Пиканов сдали в Тобольске начальству, а как с ними дальше быть, не знали, поскольку бумага затерялась у покойного Ефима. Чиновник расспросил, за что высланы, к какому приговорены наказанию…

Казак Малафей, человек многоопытный, надоумил: говорите, мол, на поселенье выпросились. На родине голодно.

Так и сказали.

— Ремеслом каким владеешь? — Чиновник особо придираться не стал. Мало ли кого сюда ссылают…

Люди родились, чтобы жить сытно и счастливо, а их гонят в Сибирь, словно в Сибири должны обитать одни преступники. Сколько таких бедолаг уж прошло через его руки! Иные, ловкие и живучие, пристраивались к какому-нибудь делу, богатели и жили безбедно. Другие терялись и кончали жизнь в кабаке или под забором.

Сибирь не для слабых людей.

Этот дюж. Кость крепкая. Хоть и видом суров, а лицо как будто честное и руки вон какие тяжелые. Потому и спросил про ремесло.

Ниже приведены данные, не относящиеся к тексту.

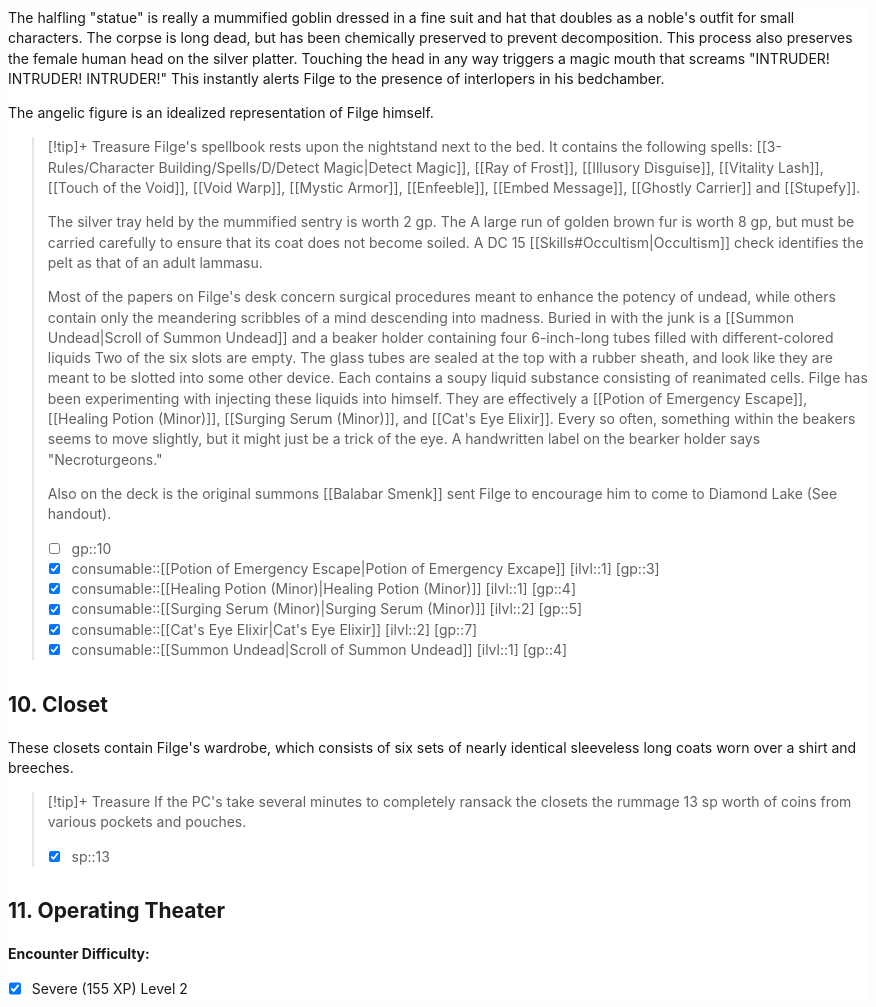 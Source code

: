 The halfling "statue" is really a mummified goblin dressed in a fine suit and hat that doubles as a noble's outfit for small characters.  The corpse is long dead, but has been chemically preserved to prevent decomposition.  This process also preserves the female human head on the silver platter.  Touching the head in any way triggers a magic mouth that screams "INTRUDER! INTRUDER! INTRUDER!" This instantly alerts Filge to the presence of interlopers in his bedchamber.

The angelic figure is an idealized representation of Filge himself.

> [!tip]+ Treasure
> Filge's spellbook rests upon the nightstand next to the bed.  It contains the following spells: [[3-Rules/Character Building/Spells/D/Detect Magic|Detect Magic]], [[Ray of Frost]], [[Illusory Disguise]], [[Vitality Lash]], [[Touch of the Void]], [[Void Warp]], [[Mystic Armor]], [[Enfeeble]], [[Embed Message]], [[Ghostly Carrier]] and [[Stupefy]].
> 
> The silver tray held by the mummified sentry is worth 2 gp. The A large run of golden brown fur is worth 8 gp, but must be carried carefully to ensure that its coat does not become soiled.  A DC 15 [[Skills#Occultism|Occultism]] check identifies the pelt as that of an adult lammasu.
> 
> Most of the papers on Filge's desk concern surgical procedures meant to enhance the potency of undead, while others contain only the meandering scribbles of a mind descending into madness.  Buried in with the junk is a [[Summon Undead|Scroll of Summon Undead]] and a beaker holder containing four 6-inch-long tubes filled with different-colored liquids  Two of the six slots are empty. The glass tubes are sealed at the top with a rubber sheath, and look like they are meant to be slotted into some other device.  Each contains a soupy liquid substance consisting of reanimated cells.  Filge has been experimenting with injecting these liquids into himself. They are effectively a [[Potion of Emergency Escape]], [[Healing Potion (Minor)]], [[Surging Serum (Minor)]], and [[Cat's Eye Elixir]]. Every so often, something within the beakers seems to move slightly, but it might just be a trick of the eye. A handwritten label on the bearker holder says "Necroturgeons."
> 
> Also on the deck is the original summons [[Balabar Smenk]] sent Filge to encourage him to come to Diamond Lake (See handout).
> 
> - [ ] gp::10
> - [x] consumable::[[Potion of Emergency Escape|Potion of Emergency Excape]] [ilvl::1] [gp::3]
> - [x] consumable::[[Healing Potion (Minor)|Healing Potion (Minor)]] [ilvl::1] [gp::4]
> - [x] consumable::[[Surging Serum (Minor)|Surging Serum (Minor)]] [ilvl::2] [gp::5]
> - [x] consumable::[[Cat's Eye Elixir|Cat's Eye Elixir]] [ilvl::2] [gp::7]
> - [x] consumable::[[Summon Undead|Scroll of Summon Undead]] [ilvl::1] [gp::4]

## 10. Closet
These closets contain Filge's wardrobe, which consists of six sets of nearly identical sleeveless long coats worn over a shirt and breeches.

> [!tip]+ Treasure
> If the PC's take several minutes to completely ransack the closets the rummage 13 sp worth of coins from various pockets and pouches.
> 
> - [x] sp::13

## 11. Operating Theater
**Encounter Difficulty:**   
- [x] Severe (155 XP) Level 2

Пикан отвечал без запинки:

— Охотник, корабел, плотник.

— То ладно. Чуть погодя на обзаведенье получишь. А пока ночуй в съезжей. Аль у знакомцев. Есть знакомцы?

— Казак один. Поди, приютит. — Пикан имел в виду Малафея.

— Ступай. Утре явишься за пособием.

Поджидая Малафея, забежавшего к свояку, Пикан загляделся на колокол. Колокол был за решеткой. Ухо оторвано. «Наверно, со звонницы пал», — подумал Пикан, залюбовавшись отменным литьем.

— Не земляка ли признал? — спросил усмешливо мужик рыжий. Глаза маслились, голос тек медленно, густо. Видно, вышел из кабака, коих было тут великое множество.

— Про кого судишь? — не понял Пикан.

— Дак про него же, про страдальца безухого, — пояснил мужик, указал на колокол. — За звон бунтарский из Углича выслали. А его дед мой отливал.

— Чудно! — покачал головой Пикан. — Людей ссылают — понятно. Колокол-то при чем?

— Все при том же, — насупился мужик.

Слово за слово, разговорились. Не дожидаясь Малафея, Гаврила Степанович увел Пиканов к себе.

И вот уж хлебосольный хозяин за стол зовет. Потаповна хлопочет в кути, о чем-то перешептываясь с хозяйкой.

Не верилось им: в неволю гнали — оказались на воле. И вот уж надо идти в управу. Там посулили деньги на обзаведенье, корову, лошадь и птицу. Иван истово помянул в молитве ловкого казака Малафея.